Lawrence Berkeley National Laboratory
Methodological and Practical Considerations for Developing Multiproject Baselines for
Electric Power and Cement Industry Projects in Central America
- Author(s): Murtishaw, Scott
- Sathaye, Jayant
- Galitsky, Christina
- Dorion, Kristel
- et al.
The Lawrence Berkeley National Laboratory (Berkeley Lab) and the Center for Sustainable Development in the Americas (CSDA) conducted technical studies and organized two training workshops to develop capacity in Central America for the evaluation of climate change projects. This paper describes the results of two baseline case studies conducted for these workshops, one for the power sector and one for the cement industry, that were devised to illustrate certain approaches to baseline setting. Multiproject baseline emission rates (BERs) for the main Guatemalan electricity grid were calculated from 2001 data. In recent years, the Guatemalan power sector has experienced rapid growth; thus, a sufficient number of new plants have been built to estimate viable BERs.

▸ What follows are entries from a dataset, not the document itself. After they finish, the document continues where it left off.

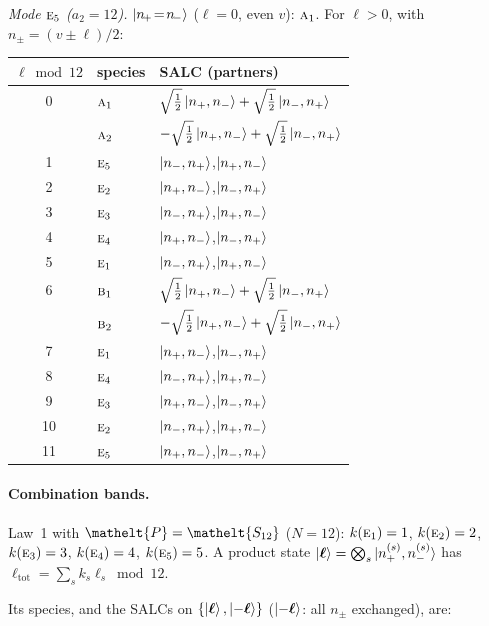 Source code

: \documentclass[11pt]{article}
\newcommand{\eltfont}[1]{{\let\sigma\eltsigma\mathelt{#1}}}
\newcommand{\irr}[1]{\text{\normalfont\scshape #1}}
\newcommand{\elt}[1]{\eltfont{#1}}
\newcommand{\pel}{\elt{P}}             %
\begin{document}
\emph{Mode $\irr{e}_{5}$ ($a_2=12$).} $\ket{n_{\!+}\!=\!n_{\!-}}$ ($\ell=0$, even $v$): $\irr{a}_{1}$. For $\ell>0$, with $n_\pm=(v\pm\ell)/2$:
\begin{longtable}{c l l}\hline $\ell\bmod 12$ & species & SALC (partners)\\ \hline\endhead
0 & $\irr{a}_{1}$ & $\sqrt{\tfrac{1}{2}}\ket{n_+,n_-}+\sqrt{\tfrac{1}{2}}\ket{n_-,n_+}$\\
 & $\irr{a}_{2}$ & $-\sqrt{\tfrac{1}{2}}\ket{n_+,n_-}+\sqrt{\tfrac{1}{2}}\ket{n_-,n_+}$\\
1 & $\irr{e}_{5}$ & $\ket{n_-,n_+}$,\quad $\ket{n_+,n_-}$\\
2 & $\irr{e}_{2}$ & $\ket{n_+,n_-}$,\quad $\ket{n_-,n_+}$\\
3 & $\irr{e}_{3}$ & $\ket{n_-,n_+}$,\quad $\ket{n_+,n_-}$\\
4 & $\irr{e}_{4}$ & $\ket{n_+,n_-}$,\quad $\ket{n_-,n_+}$\\
5 & $\irr{e}_{1}$ & $\ket{n_-,n_+}$,\quad $\ket{n_+,n_-}$\\
6 & $\irr{b}_{1}$ & $\sqrt{\tfrac{1}{2}}\ket{n_+,n_-}+\sqrt{\tfrac{1}{2}}\ket{n_-,n_+}$\\
 & $\irr{b}_{2}$ & $-\sqrt{\tfrac{1}{2}}\ket{n_+,n_-}+\sqrt{\tfrac{1}{2}}\ket{n_-,n_+}$\\
7 & $\irr{e}_{1}$ & $\ket{n_+,n_-}$,\quad $\ket{n_-,n_+}$\\
8 & $\irr{e}_{4}$ & $\ket{n_-,n_+}$,\quad $\ket{n_+,n_-}$\\
9 & $\irr{e}_{3}$ & $\ket{n_+,n_-}$,\quad $\ket{n_-,n_+}$\\
10 & $\irr{e}_{2}$ & $\ket{n_-,n_+}$,\quad $\ket{n_+,n_-}$\\
11 & $\irr{e}_{5}$ & $\ket{n_+,n_-}$,\quad $\ket{n_-,n_+}$\\
\hline\end{longtable}

\paragraph{Combination bands.}

Law~1 with $\pel=\elt{S_{12}}$ ($N=12$): $k(\irr{e}_{1})=1$, $k(\irr{e}_{2})=2$, $k(\irr{e}_{3})=3$, $k(\irr{e}_{4})=4$, $k(\irr{e}_{5})=5$. A product state $\ket{\boldsymbol\ell}=\bigotimes_s\ket{n_+^{(s)},n_-^{(s)}}$ has $\ell_{\mathrm{tot}}=\sum_sk_s\ell_s\bmod 12$.

Its species, and the SALCs on $\{\ket{\boldsymbol\ell},\ket{-\boldsymbol\ell}\}$ ($\ket{-\boldsymbol\ell}$: all $n_\pm$ exchanged), are:
\end{document}
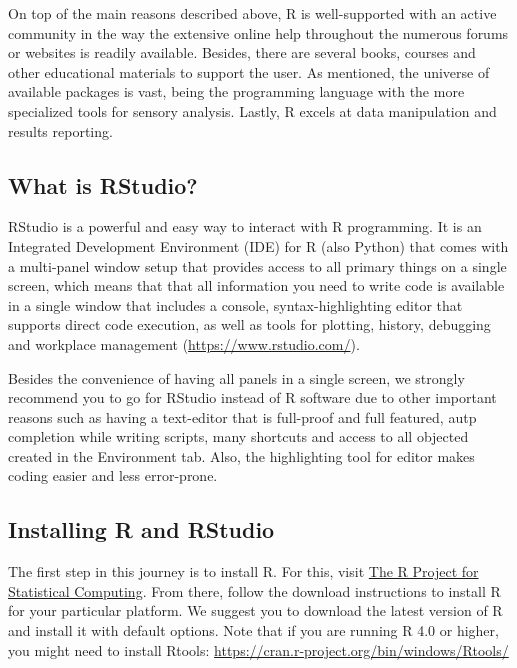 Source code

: \documentclass[
]{book}
\begin{document}
On top of the main reasons described above, R is well-supported with an active community in the way the extensive online help throughout the numerous forums or websites is readily available. Besides, there are several books, courses and other educational materials to support the user. As mentioned, the universe of available packages is vast, being the programming language with the more specialized tools for sensory analysis. Lastly, R excels at data manipulation and results reporting.

\hypertarget{what-is-rstudio}{%
\subsection{What is RStudio?}\label{what-is-rstudio}}

RStudio is a powerful and easy way to interact with R programming. It is an Integrated Development Environment (IDE) for R (also Python) that comes with a multi-panel window setup that provides access to all primary things on a single screen, which means that that all information you need to write code is available in a single window that includes a console, syntax-highlighting editor that supports direct code execution, as well as tools for plotting, history, debugging and workplace management (\url{https://www.rstudio.com/}).

Besides the convenience of having all panels in a single screen, we strongly recommend you to go for RStudio instead of R software due to other important reasons such as having a text-editor that is full-proof and full featured, autp completion while writing scripts, many shortcuts and access to all objected created in the Environment tab. Also, the highlighting tool for editor makes coding easier and less error-prone.

\hypertarget{installing-r-and-rstudio}{%
\subsection{Installing R and RStudio}\label{installing-r-and-rstudio}}

The first step in this journey is to install R. For this, visit \href{https://www.r-project.org/}{The R Project for Statistical Computing}. From there, follow the download instructions to install R for your particular platform. We suggest you to download the latest version of R and install it with default options. Note that if you are running R 4.0 or higher, you might need to install Rtools:
\url{https://cran.r-project.org/bin/windows/Rtools/}
\end{document}
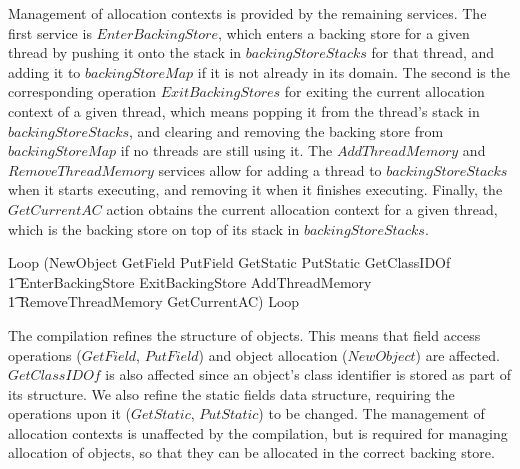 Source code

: Management of allocation contexts is provided by the remaining
services.
The first service is $EnterBackingStore$, which enters a backing store
for a given thread by pushing it onto the stack in
$backingStoreStacks$ for that thread, and adding it to
$backingStoreMap$ if it is not already in its domain.
The second is the corresponding operation $ExitBackingStores$ for
exiting the current allocation context of a given thread, which means
popping it from the thread's stack in $backingStoreStacks$, and
clearing and removing the backing store from $backingStoreMap$ if no
threads are still using it.
The $AddThreadMemory$ and $RemoveThreadMemory$ services allow for
adding a thread to $backingStoreStacks$ when it starts executing, and
removing it when it finishes executing.
Finally, the $GetCurrentAC$ action obtains the current allocation
context for a given thread, which is the backing store on top of its
stack in $backingStoreStacks$.
\begin{circusaction}
  Loop \circdef (NewObject \extchoice GetField \extchoice PutField \extchoice GetStatic \extchoice PutStatic \extchoice GetClassIDOf \\
  \t1 {} \extchoice EnterBackingStore \extchoice ExitBackingStore \extchoice AddThreadMemory \\
  \t1 {} \extchoice RemoveThreadMemory \extchoice GetCurrentAC)
  \circseq Loop
\end{circusaction}

The compilation refines the structure of objects.
This means that field access operations ($GetField$, $PutField$) and
object allocation ($NewObject$) are affected.
$GetClassIDOf$ is also affected since an object's class identifier is
stored as part of its structure.
We also refine the static fields data structure, requiring the
operations upon it ($GetStatic$, $PutStatic$) to be changed.
The management of allocation contexts is unaffected by the
compilation, but is required for managing allocation of objects, so
that they can be allocated in the correct backing store.

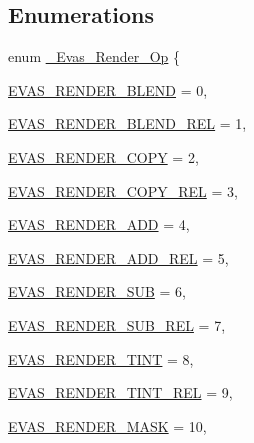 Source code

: \subsection*{Enumerations}
\begin{DoxyCompactItemize}
\item 
enum \hyperlink{group__Evas__Object__Group__Extras_ga551375283a5e2b0abffd5f40582e9ce2}{\_\-Evas\_\-Render\_\-Op} \{ \par
\hyperlink{group__Evas__Object__Group__Extras_gga551375283a5e2b0abffd5f40582e9ce2ade640652f7342e2e2151bb7bd0bee31e}{EVAS\_\-RENDER\_\-BLEND} =  0, 
\par
\hyperlink{group__Evas__Object__Group__Extras_gga551375283a5e2b0abffd5f40582e9ce2af49b4dbb7b8c61b595f143c7415b9eb7}{EVAS\_\-RENDER\_\-BLEND\_\-REL} =  1, 
\par
\hyperlink{group__Evas__Object__Group__Extras_gga551375283a5e2b0abffd5f40582e9ce2a695c8ae11f59b4b5cd9907767ff5e7bd}{EVAS\_\-RENDER\_\-COPY} =  2, 
\par
\hyperlink{group__Evas__Object__Group__Extras_gga551375283a5e2b0abffd5f40582e9ce2a7e4cca2acc2088c71cdebca03d7e3cea}{EVAS\_\-RENDER\_\-COPY\_\-REL} =  3, 
\par
\hyperlink{group__Evas__Object__Group__Extras_gga551375283a5e2b0abffd5f40582e9ce2a950b6045d15e439b98badc63d9c52926}{EVAS\_\-RENDER\_\-ADD} =  4, 
\par
\hyperlink{group__Evas__Object__Group__Extras_gga551375283a5e2b0abffd5f40582e9ce2a7771ae083fb87f50a203cc643cb670cc}{EVAS\_\-RENDER\_\-ADD\_\-REL} =  5, 
\par
\hyperlink{group__Evas__Object__Group__Extras_gga551375283a5e2b0abffd5f40582e9ce2a3183f3f43c243373ca0d63e134342e27}{EVAS\_\-RENDER\_\-SUB} =  6, 
\par
\hyperlink{group__Evas__Object__Group__Extras_gga551375283a5e2b0abffd5f40582e9ce2ab6167dbd8428b155181368f3d0eb349c}{EVAS\_\-RENDER\_\-SUB\_\-REL} =  7, 
\par
\hyperlink{group__Evas__Object__Group__Extras_gga551375283a5e2b0abffd5f40582e9ce2a9d1d18d6f8e8497db805b3539ff4a2e9}{EVAS\_\-RENDER\_\-TINT} =  8, 
\par
\hyperlink{group__Evas__Object__Group__Extras_gga551375283a5e2b0abffd5f40582e9ce2a074b198fc95213003d51be4e1b2988c6}{EVAS\_\-RENDER\_\-TINT\_\-REL} =  9, 
\par
\hyperlink{group__Evas__Object__Group__Extras_gga551375283a5e2b0abffd5f40582e9ce2ad84a48299047fa2e2fb0d9807cae9b2f}{EVAS\_\-RENDER\_\-MASK} =  10, 
\par

\end{DoxyCompactItemize}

We found that BERs for baseload plants offsetting additional baseload capacity ranged from 0.702 kgCO2/kWh (using a weighted average stringency) to 0.507 kgCO2/kWh (using a 10th percentile stringency), while the baseline for plants offsetting load-following capacity is lower at 0.567 kgCO2/kWh. For power displaced from existing load-following plants, the rate is higher, 0.735 kgCO2/kWh, as a result of the age of some plants used for meeting peak loads and the infrequency of their use. The approved consolidated methodology for the Clean Development Mechanism yields a single rate of 0.753 kgCO2/kWh. Due to the relatively small number of cement plants in the region and the regional nature of the cement market, all of Central America was chosen as the geographic boundary for setting cement industry BERs. Unfortunately, actual operations and output data were unobtainable for most of the plants in the region, and many data were estimated. Cement industry BERs ranged from 205 kgCO2 to 225 kgCO2 per metric ton of cement.